Tudo tão delicado, macio. Olhou as camisetinhas minúsculas. As meias eram
mínimas. Havia algumas fraldas, lenços, pomada, talco, xampu e sabonete
infantil. Os brinquedos eram molinhos para não machucar. Tudo tão lindo. No
fundo da mala viu um papel dobrado. Era a certidão de nascimento de George.
Doeu ver aquilo. Doeu ler a palavra
DESCONHECIDO onde deveria haver o seu nome. Iria consertar isso. Registraria
seu menino. Ele não ia crescer sem o seu nome nem a sua presença.
Dormiram...muito bem. Até que, às
8hs da manhã, em ponto, George acordou e chamou para o dia os outros ocupantes
da casa. Ele chorou, não com o mesmo desespero que na noite anterior, mas
deixou claro que preferia ter visto a mãe ao seu lado ao abrir os olhos.
Acalmou-se nos braços do pai.
Chegou a hora de trocar a fralda. A
primeira vez que Neal trocaria uma criança. Ontem Diana fez isso. Ia conseguir!

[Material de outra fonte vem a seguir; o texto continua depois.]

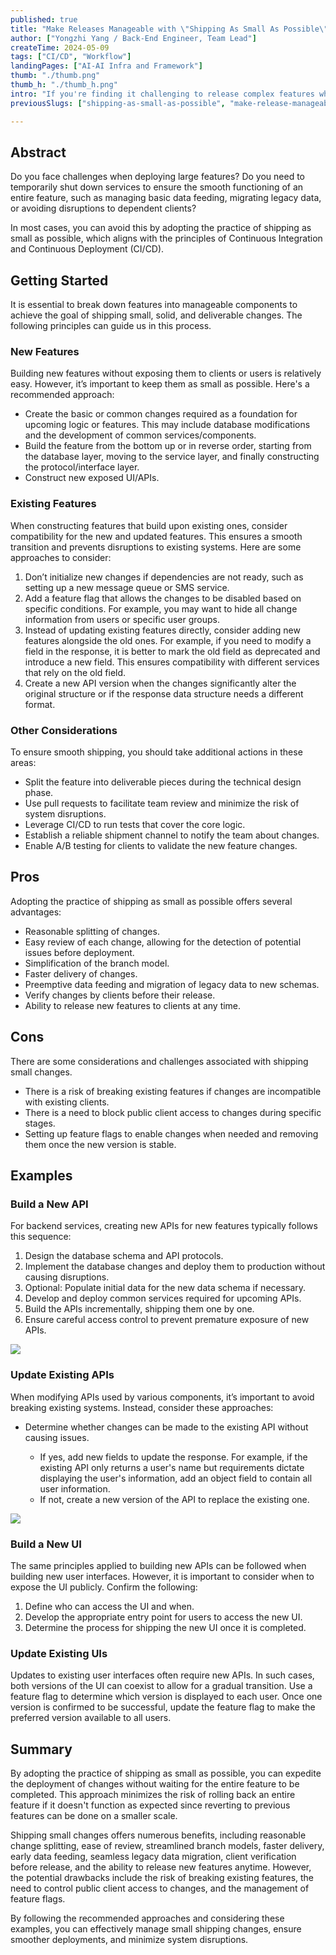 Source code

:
 ```yaml
---
published: true
title: "Make Releases Manageable with \"Shipping As Small As Possible\""
author: ["Yongzhi Yang / Back-End Engineer, Team Lead"]
createTime: 2024-05-09
tags: ["CI/CD", "Workflow"]
landingPages: ["AI-AI Infra and Framework"]
thumb: "./thumb.png"
thumb_h: "./thumb_h.png"
intro: "If you're finding it challenging to release complex features while adhering to the principles of Continuous Integration and Continuous Deployment (CI/CD), we’re excited to share our proven approach. By breaking down large features into manageable components, we can relieve the burden of managing these large features, ensuring smoother data management and migration, and minimizing disruptions to dependent clients. This approach also supports an agile and iterative deployment process, enhancing stability and the user experience."
previousSlugs: ["shipping-as-small-as-possible", "make-release-manageable-with-shipping-as-small-as-possible"]

---
```


## Abstract

Do you face challenges when deploying large features? Do you need to temporarily shut down services to ensure the smooth functioning of an entire feature, such as managing basic data feeding, migrating legacy data, or avoiding disruptions to dependent clients? 

In most cases, you can avoid this by adopting the practice of shipping as small as possible, which aligns with the principles of Continuous Integration and Continuous Deployment (CI/CD).


## Getting Started

It is essential to break down features into manageable components to achieve the goal of shipping small, solid, and deliverable changes. The following principles can guide us in this process.


### New Features

Building new features without exposing them to clients or users is relatively easy. However, it’s important to keep them as small as possible. Here's a recommended approach:

- Create the basic or common changes required as a foundation for upcoming logic or features. This may include database modifications and the development of common services/components.
- Build the feature from the bottom up or in reverse order, starting from the database layer, moving to the service layer, and finally constructing the protocol/interface layer.
- Construct new exposed UI/APIs.


### Existing Features

When constructing features that build upon existing ones, consider compatibility for the new and updated features. This ensures a smooth transition and prevents disruptions to existing systems. Here are some approaches to consider: 

1. Don’t initialize new changes if dependencies are not ready, such as setting up a new message queue or SMS service.
2. Add a feature flag that allows the changes to be disabled based on specific conditions. For example, you may want to hide all change information from users or specific user groups.
3. Instead of updating existing features directly, consider adding new features alongside the old ones. For example, if you need to modify a field in the response, it is better to mark the old field as deprecated and introduce a new field. This ensures compatibility with different services that rely on the old field.
4. Create a new API version when the changes significantly alter the original structure or if the response data structure needs a different format.

### Other Considerations

To ensure smooth shipping, you should take additional actions in these areas:


- Split the feature into deliverable pieces during the technical design phase.
- Use pull requests to facilitate team review and minimize the risk of system disruptions.
- Leverage CI/CD to run tests that cover the core logic.
- Establish a reliable shipment channel to notify the team about changes.
- Enable A/B testing for clients to validate the new feature changes.

## Pros

Adopting the practice of shipping as small as possible offers several advantages:

- Reasonable splitting of changes.
- Easy review of each change, allowing for the detection of potential issues before deployment.
- Simplification of the branch model.
- Faster delivery of changes.
- Preemptive data feeding and migration of legacy data to new schemas.
- Verify changes by clients before their release.
- Ability to release new features to clients at any time.


## Cons

There are some considerations and challenges associated with shipping small changes.

- There is a risk of breaking existing features if changes are incompatible with existing clients.
- There is a need to block public client access to changes during specific stages.
- Setting up feature flags to enable changes when needed and removing them once the new version is stable.


## Examples

### Build a New API

For backend services, creating new APIs for new features typically follows this sequence:

1. Design the database schema and API protocols.
2. Implement the database changes and deploy them to production without causing disruptions.
3. Optional: Populate initial data for the new data schema if necessary.
4. Develop and deploy common services required for upcoming APIs.
5. Build the APIs incrementally, shipping them one by one.
6. Ensure careful access control to prevent premature exposure of new APIs.

![](build_new_api.png)


### Update Existing APIs

When modifying APIs used by various components, it’s important to avoid breaking existing systems. Instead, consider these approaches:

- Determine whether changes can be made to the existing API without causing issues.

    - If yes, add new fields to update the response. For example, if the existing API only returns a user's name but requirements dictate displaying the user's information, add an object field to contain all user information.
    - If not, create a new version of the API to replace the existing one.

![](./update_api.png)


### Build a New UI

The same principles applied to building new APIs can be followed when building new user interfaces. However, it is important to consider when to expose the UI publicly. Confirm the following:

1. Define who can access the UI and when.
2. Develop the appropriate entry point for users to access the new UI.
3. Determine the process for shipping the new UI once it is completed.


### Update Existing UIs

Updates to existing user interfaces often require new APIs. In such cases, both versions of the UI can coexist to allow for a gradual transition. Use a feature flag to determine which version is displayed to each user. Once one version is confirmed to be successful, update the feature flag to make the preferred version available to all users.


## Summary

By adopting the practice of shipping as small as possible, you can expedite the deployment of changes without waiting for the entire feature to be completed. This approach minimizes the risk of rolling back an entire feature if it doesn't function as expected since reverting to previous features can be done on a smaller scale.

Shipping small changes offers numerous benefits, including reasonable change splitting, ease of review, streamlined branch models, faster delivery, early data feeding, seamless legacy data migration, client verification before release, and the ability to release new features anytime. However, the potential drawbacks include the risk of breaking existing features, the need to control public client access to changes, and the management of feature flags.

By following the recommended approaches and considering these examples, you can effectively manage small shipping changes, ensure smoother deployments, and minimize system disruptions.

Já tinha pesquisado na internet e sabia exatamente o que fazer! A sequência era
simples: tirar a fralda suja, limpar, passar pomada, colocar um talquinho e
colocar a fralda nova. Fácil.
Teria sido fácil...teria...caso
George não tivesse esperado para fazer xixi assim que o pai lhe tirou a fralda,
molhando Neal e a cama.
- É...deve ser por isso que usam um
trocador. – Disse Neal rindo da situação. – Vamos continuar filho. Não tem
problema, depois o pai limpa tudo. O importante é você ficar sequinho e sem
assaduras.
A próxima lição que aprendeu foi:
nunca deixar nada perto de um bebê. Para eles tudo era brinquedo. George foi
limpo e trocado, mas enquanto isso, a pomada quase foi parar em sua boca e
várias fraldas do pacote ficaram espalhadas na cama. O chão também recebeu
bastante talco.
Neal olhava para a bagunça
sentindo-se um tanto perdido. Como apenas um bebê conseguia fazer tudo aquilo?

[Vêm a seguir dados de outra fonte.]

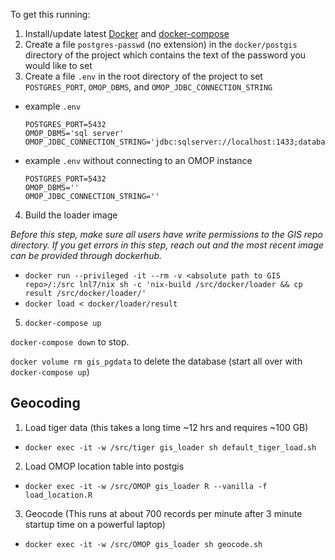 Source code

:To get this running:

1. Install/update latest [Docker](https://www.docker.com/get-started) and [docker-compose](https://docs.docker.com/compose/install/)
2. Create a file `postgres-passwd` (no extension) in the `docker/postgis` directory of the project which contains
the text of the password you would like to set
3. Create a file `.env` in the root directory of the project to set `POSTGRES_PORT`, `OMOP_DBMS`, and `OMOP_JDBC_CONNECTION_STRING`
  - example `.env`
    ```
    POSTGRES_PORT=5432
    OMOP_DBMS='sql server'
    OMOP_JDBC_CONNECTION_STRING='jdbc:sqlserver://localhost:1433;database=OMOP;user=omop_gis_etl;password=password'
    ```
  - example `.env` without connecting to an OMOP instance
    ```
    POSTGRES_PORT=5432
    OMOP_DBMS=''
    OMOP_JDBC_CONNECTION_STRING=''
    ```
4. Build the loader image
  
  *Before this step, make sure all users have write permissions to the GIS repo directory. If you get errors in this step, reach out and the most recent image can be provided through dockerhub.*
  - `docker run --privileged -it --rm -v <absolute path to GIS repo>/:/src lnl7/nix sh -c 'nix-build /src/docker/loader && cp result /src/docker/loader/'`
  - `docker load < docker/loader/result`
5. `docker-compose up`

`docker-compose down` to stop.

`docker volume rm gis_pgdata` to delete the database (start all over with `docker-compose up`)

## Geocoding
1. Load tiger data (this takes a long time ~12 hrs and requires ~100 GB)
  - `docker exec -it -w /src/tiger gis_loader sh default_tiger_load.sh`
2. Load OMOP location table into postgis
  - `docker exec -it -w /src/OMOP gis_loader R --vanilla -f load_location.R`
3. Geocode (This runs at about 700 records per minute after 3 minute startup time on a powerful laptop)
  - `docker exec -it -w /src/OMOP gis_loader sh geocode.sh`
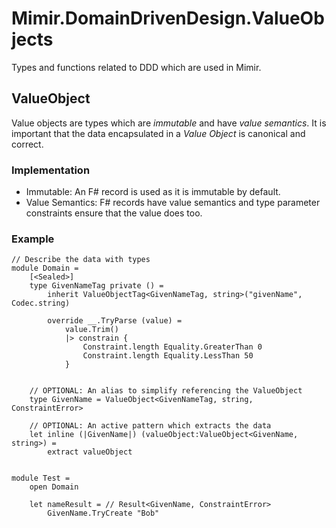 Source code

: # Mimir.DomainDrivenDesign.ValueObjects

Types and functions related to DDD which are used in Mimir.


## ValueObject

Value objects are types which are _immutable_ and have _value semantics_. It is important that the data encapsulated in a _Value Object_ is canonical and correct.


### Implementation

- Immutable: An F# record is used as it is immutable by default.
- Value Semantics: F# records have value semantics and type parameter constraints ensure that the value does too.




### Example

```
// Describe the data with types
module Domain =
    [<Sealed>]
    type GivenNameTag private () =
        inherit ValueObjectTag<GivenNameTag, string>("givenName", Codec.string)

        override __.TryParse (value) =
            value.Trim()
            |> constrain {
                Constraint.length Equality.GreaterThan 0
                Constraint.length Equality.LessThan 50
            }


    // OPTIONAL: An alias to simplify referencing the ValueObject
    type GivenName = ValueObject<GivenNameTag, string, ConstraintError>

    // OPTIONAL: An active pattern which extracts the data
    let inline (|GivenName|) (valueObject:ValueObject<GivenName, string>) =
        extract valueObject


module Test =
    open Domain

    let nameResult = // Result<GivenName, ConstraintError>
        GivenName.TryCreate "Bob"

```

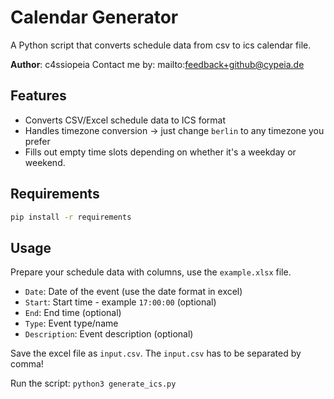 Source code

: # Calendar Generator
A Python script that converts schedule data from csv to ics calendar file.

**Author**: c4ssiopeia 
Contact me by: mailto:feedback+github@cypeia.de

## Features
- Converts CSV/Excel schedule data to ICS format
- Handles timezone conversion -> just change `berlin` to any timezone you prefer
- Fills out empty time slots depending on whether it's a weekday or weekend.

## Requirements 
```bash
pip install -r requirements
```

## Usage
Prepare your schedule data with columns, use the `example.xlsx` file.
- `Date`: Date of the event (use the date format in excel)
- `Start`: Start time - example `17:00:00` (optional)
- `End`: End time (optional)
- `Type`: Event type/name
- `Description`: Event description (optional)

Save the excel file as `input.csv`.
The `input.csv` has to be separated by comma!

Run the script:
`python3 generate_ics.py` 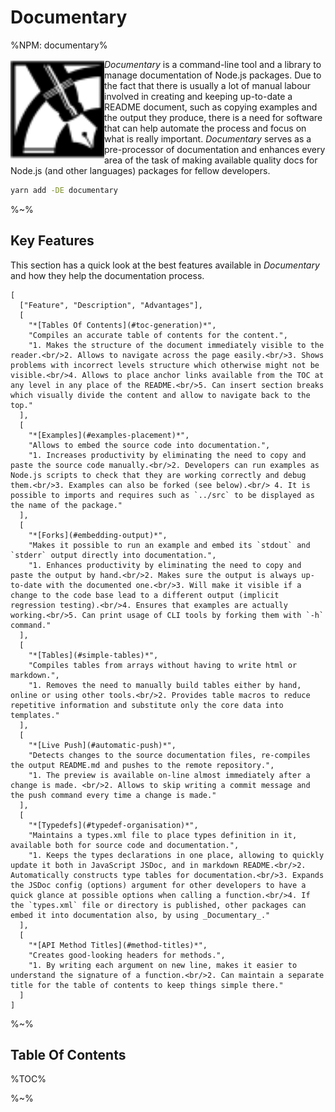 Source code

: Documentary
===

%NPM: documentary%

<a href="https://github.com/artdecocode/documentary"><img src="images/LOGO.svg" width="150" align="left"></a>

_Documentary_ is a command-line tool and a library to manage documentation of Node.js packages. Due to the fact that there is usually a lot of manual labour involved in creating and keeping up-to-date a README document, such as copying examples and the output they produce, there is a need for software that can help automate the process and focus on what is really important. _Documentary_ serves as a pre-processor of documentation and enhances every area of the task of making available quality docs for Node.js (and other languages) packages for fellow developers.

```sh
yarn add -DE documentary
```

%~%

## Key Features

This section has a quick look at the best features available in _Documentary_ and how they help the documentation process.

```table
[
  ["Feature", "Description", "Advantages"],
  [
    "*[Tables Of Contents](#toc-generation)*",
    "Compiles an accurate table of contents for the content.",
    "1. Makes the structure of the document immediately visible to the reader.<br/>2. Allows to navigate across the page easily.<br/>3. Shows problems with incorrect levels structure which otherwise might not be visible.<br/>4. Allows to place anchor links available from the TOC at any level in any place of the README.<br/>5. Can insert section breaks which visually divide the content and allow to navigate back to the top."
  ],
  [
    "*[Examples](#examples-placement)*",
    "Allows to embed the source code into documentation.",
    "1. Increases productivity by eliminating the need to copy and paste the source code manually.<br/>2. Developers can run examples as Node.js scripts to check that they are working correctly and debug them.<br/>3. Examples can also be forked (see below).<br/> 4. It is possible to imports and requires such as `../src` to be displayed as the name of the package."
  ],
  [
    "*[Forks](#embedding-output)*",
    "Makes it possible to run an example and embed its `stdout` and `stderr` output directly into documentation.",
    "1. Enhances productivity by eliminating the need to copy and paste the output by hand.<br/>2. Makes sure the output is always up-to-date with the documented one.<br/>3. Will make it visible if a change to the code base lead to a different output (implicit regression testing).<br/>4. Ensures that examples are actually working.<br/>5. Can print usage of CLI tools by forking them with `-h` command."
  ],
  [
    "*[Tables](#simple-tables)*",
    "Compiles tables from arrays without having to write html or markdown.",
    "1. Removes the need to manually build tables either by hand, online or using other tools.<br/>2. Provides table macros to reduce repetitive information and substitute only the core data into templates."
  ],
  [
    "*[Live Push](#automatic-push)*",
    "Detects changes to the source documentation files, re-compiles the output README.md and pushes to the remote repository.",
    "1. The preview is available on-line almost immediately after a change is made. <br/>2. Allows to skip writing a commit message and the push command every time a change is made."
  ],
  [
    "*[Typedefs](#typedef-organisation)*",
    "Maintains a types.xml file to place types definition in it, available both for source code and documentation.",
    "1. Keeps the types declarations in one place, allowing to quickly update it both in JavaScript JSDoc, and in markdown README.<br/>2. Automatically constructs type tables for documentation.<br/>3. Expands the JSDoc config (options) argument for other developers to have a quick glance at possible options when calling a function.<br/>4. If the `types.xml` file or directory is published, other packages can embed it into documentation also, by using _Documentary_."
  ],
  [
    "*[API Method Titles](#method-titles)*",
    "Creates good-looking headers for methods.",
    "1. By writing each argument on new line, makes it easier to understand the signature of a function.<br/>2. Can maintain a separate title for the table of contents to keep things simple there."
  ]
]
```

%~%

## Table Of Contents

%TOC%

%~%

Quando olhou para o filho, viu que ele sorria. Pela primeira vez o viu sorrir!
- Você gostou de fazer bagunça, né?
Gostou de sujar o papai? – Fez cócegas em sua barriguinha. George riu ainda
mais. – Pode fazer bagunça! Pode!
Desde que sorrisse assim, não se
importava.
- Exemplo de pai educando o filho. –
Mozzie brincou. Na verdade estava achando linda aquela cumplicidade que nascia
entre pai e filho. Eles tinham passado tempo demais afastados.

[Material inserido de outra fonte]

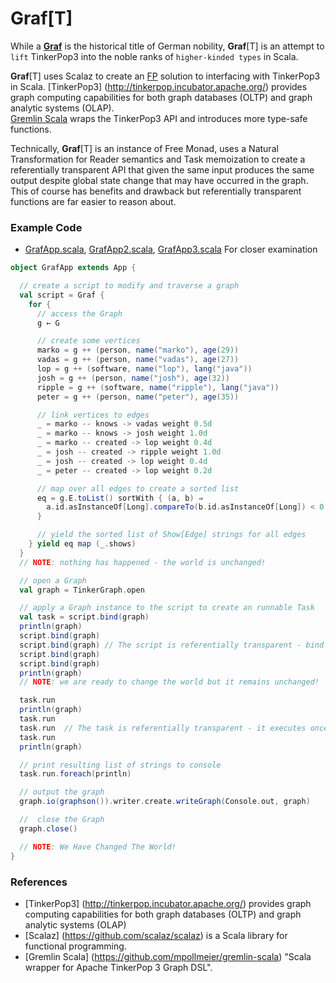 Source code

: # Graf[T]
While a [**Graf**](https://en.wikipedia.org/wiki/Graf) is the historical title of German nobility, 
**Graf**[T] is an attempt to `lift` TinkerPop3 into the noble ranks of `higher-kinded types` in Scala.

**Graf**[T] uses Scalaz to create an [FP](https://en.wikipedia.org/wiki/Functional_programming) solution to 
interfacing with TinkerPop3 in Scala. [TinkerPop3] (http://tinkerpop.incubator.apache.org/) provides graph computing 
capabilities for both graph databases (OLTP) and graph analytic systems (OLAP).  
[Gremlin Scala](https://github.com/mpollmeier/gremlin-scala) wraps the TinkerPop3 API and introduces more type-safe 
functions. 
                                                                                 
Technically, **Graf**[T] is an instance of Free Monad, uses a Natural Transformation for Reader semantics and Task 
memoization to create a referentially transparent API that given the same input produces the same output despite global 
state change that may have occurred in the graph.  This of course has benefits and drawback but referentially 
transparent functions are far easier to reason about. 

### Example Code
* [GrafApp.scala](https://github.com/dkrieg/Graf/blob/master/src/example/scala/com/graf/GrafApp.scala), 
[GrafApp2.scala](https://github.com/dkrieg/Graf/blob/master/src/example/scala/com/graf/GrafApp2.scala),
[GrafApp3.scala](https://github.com/dkrieg/Graf/blob/master/src/example/scala/com/graf/GrafApp3.scala) For closer examination
```scala
object GrafApp extends App {

  // create a script to modify and traverse a graph
  val script = Graf {
    for {
      // access the Graph
      g ← G

      // create some vertices
      marko = g ++ (person, name("marko"), age(29))
      vadas = g ++ (person, name("vadas"), age(27))
      lop = g ++ (software, name("lop"), lang("java"))
      josh = g ++ (person, name("josh"), age(32))
      ripple = g ++ (software, name("ripple"), lang("java"))
      peter = g ++ (person, name("peter"), age(35))

      // link vertices to edges
      _ = marko -- knows -> vadas weight 0.5d
      _ = marko -- knows -> josh weight 1.0d
      _ = marko -- created -> lop weight 0.4d
      _ = josh -- created -> ripple weight 1.0d
      _ = josh -- created -> lop weight 0.4d
      _ = peter -- created -> lop weight 0.2d

      // map over all edges to create a sorted list
      eq = g.E.toList() sortWith { (a, b) ⇒
        a.id.asInstanceOf[Long].compareTo(b.id.asInstanceOf[Long]) < 0
      }

      // yield the sorted list of Show[Edge] strings for all edges
    } yield eq map (_.shows)
  }
  // NOTE: nothing has happened - the world is unchanged!

  // open a Graph
  val graph = TinkerGraph.open

  // apply a Graph instance to the script to create an runnable Task
  val task = script.bind(graph)
  println(graph)
  script.bind(graph)
  script.bind(graph) // The script is referentially transparent - bind to the same graph you get the same task.
  script.bind(graph)
  script.bind(graph)
  println(graph)
  // NOTE: we are ready to change the world but it remains unchanged!

  task.run
  println(graph)
  task.run
  task.run  // The task is referentially transparent - it executes once and memoizes the results
  task.run
  println(graph)

  // print resulting list of strings to console
  task.run.foreach(println)

  // output the graph
  graph.io(graphson()).writer.create.writeGraph(Console.out, graph)

  //  close the Graph
  graph.close()

  // NOTE: We Have Changed The World!
}
```
### References
* [TinkerPop3] (http://tinkerpop.incubator.apache.org/) provides graph computing capabilities for both graph databases (OLTP) and graph analytic systems (OLAP)
* [Scalaz] (https://github.com/scalaz/scalaz) is a Scala library for functional programming.
* [Gremlin Scala] (https://github.com/mpollmeier/gremlin-scala) "Scala wrapper for Apache TinkerPop 3 Graph DSL".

Peter tinha avisado Neal que ele não
precisava ir até o escritório naquele dia. Ele entendeu que seria complicado
depois da noite de ontem. Talvez fosse consciência pesada.
O fato é que pai e filho passaram a
manhã juntos e, felizmente, George aceitou tomar meia mamadeira de leite em pó.
Já era alguma coisa. Ainda no hospital, no fim da manhã Rachel tinha tirado
mais leite e, a tarde, ele poderia mamar o do peito. Assim iriam intercalando.
Teriam de ver como ela faria na prisão.
Às 14 horas, foi informado por Diana
que Rachel estava sendo transferida para o presídio. Poderia receber visitas no
fim da tarde. Até desconfiou que Peter não sabia daquela ligação e agradeceu a
agora colega de FBI.
Desde aquele encontro, num depósito,
no início da gravidez, não ficava cara a cara com Rachel. Tinham tantas coisas
para falar. Pra conversar, discutir, brigar talvez. As 17h30min estava sentado
na sala de visitas da carceragem esperando alguém trazê-la.